There is one time of the year, though, when our son and others like him take center stage. That is Autism Awareness Month in April. This is when we get a chance to celebrate all the unique attributes that make children with autism so amazing. Therefore, it was immensely hurtful when his school, Bret Harte Elementary — which has a Learning Enrichment Autism Program — decided not to do anything to recognize it. Fortunately, after speaking to district officials, they changed their minds, but I wish the story ended there.
The planning for the event took place without including any parents of children in LEAP. When I complained about this, the PTA said it would make me the committee chair at their meeting on April 14. By this time, though, the event would’ve been half over and with the planning already complete, I took this as a token gesture to keep me quiet.
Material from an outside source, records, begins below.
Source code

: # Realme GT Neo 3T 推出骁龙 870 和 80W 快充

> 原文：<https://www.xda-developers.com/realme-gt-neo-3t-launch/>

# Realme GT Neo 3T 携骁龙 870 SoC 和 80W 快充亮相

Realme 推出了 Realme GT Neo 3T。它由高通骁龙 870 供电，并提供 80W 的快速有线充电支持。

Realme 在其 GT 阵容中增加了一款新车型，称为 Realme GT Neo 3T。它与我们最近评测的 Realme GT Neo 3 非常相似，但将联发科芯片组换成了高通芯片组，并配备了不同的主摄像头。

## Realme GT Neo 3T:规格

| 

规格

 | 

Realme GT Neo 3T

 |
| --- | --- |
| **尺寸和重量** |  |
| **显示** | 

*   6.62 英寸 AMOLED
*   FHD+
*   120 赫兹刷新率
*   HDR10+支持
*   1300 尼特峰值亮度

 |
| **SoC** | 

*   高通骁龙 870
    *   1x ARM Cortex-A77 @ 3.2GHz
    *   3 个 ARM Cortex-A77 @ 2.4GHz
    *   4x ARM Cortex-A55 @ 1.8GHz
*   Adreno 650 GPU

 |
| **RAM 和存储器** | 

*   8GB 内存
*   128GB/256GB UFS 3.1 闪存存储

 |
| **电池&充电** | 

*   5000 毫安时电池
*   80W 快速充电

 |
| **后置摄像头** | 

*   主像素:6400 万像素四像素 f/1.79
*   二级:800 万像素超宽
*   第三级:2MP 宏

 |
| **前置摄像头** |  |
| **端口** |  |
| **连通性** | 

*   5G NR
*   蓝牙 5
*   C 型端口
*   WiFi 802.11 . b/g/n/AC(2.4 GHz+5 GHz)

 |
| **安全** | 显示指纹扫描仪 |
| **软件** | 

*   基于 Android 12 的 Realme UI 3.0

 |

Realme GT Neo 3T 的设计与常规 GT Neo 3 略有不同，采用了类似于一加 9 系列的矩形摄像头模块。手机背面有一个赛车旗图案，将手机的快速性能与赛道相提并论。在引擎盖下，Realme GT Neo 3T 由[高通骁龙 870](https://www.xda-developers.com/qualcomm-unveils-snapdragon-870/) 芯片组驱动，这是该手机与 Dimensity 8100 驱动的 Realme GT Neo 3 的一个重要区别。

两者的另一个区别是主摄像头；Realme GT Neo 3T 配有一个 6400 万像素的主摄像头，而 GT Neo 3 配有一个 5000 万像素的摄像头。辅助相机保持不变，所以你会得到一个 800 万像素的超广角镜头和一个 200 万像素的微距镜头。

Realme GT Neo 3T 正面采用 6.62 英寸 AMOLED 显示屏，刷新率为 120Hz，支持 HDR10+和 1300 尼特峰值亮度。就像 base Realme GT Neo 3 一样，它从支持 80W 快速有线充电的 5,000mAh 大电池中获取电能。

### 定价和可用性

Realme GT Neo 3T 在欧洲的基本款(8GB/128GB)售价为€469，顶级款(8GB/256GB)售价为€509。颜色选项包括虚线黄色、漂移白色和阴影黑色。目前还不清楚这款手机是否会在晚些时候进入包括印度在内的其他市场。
Speaking of being kept quiet, I attempted to post a recommended reading list about autism on the school PTA’s Facebook page, but it was inexplicably blocked. Upon inquiring why, I was told all posts go through the social media coordinator. When that statement proved false, the new story was only the committee chair can post about the event, so if I accepted their offer, I could post. That’s great, but what about the other parents of LEAP students who might want to post? Don’t they too deserve a voice?
Imagine your child standing center stage at their school’s winter concert for their long-awaited solo. Suddenly, the microphone is unplugged; the lights go out.
That’s where we live at Bret Harte Elementary.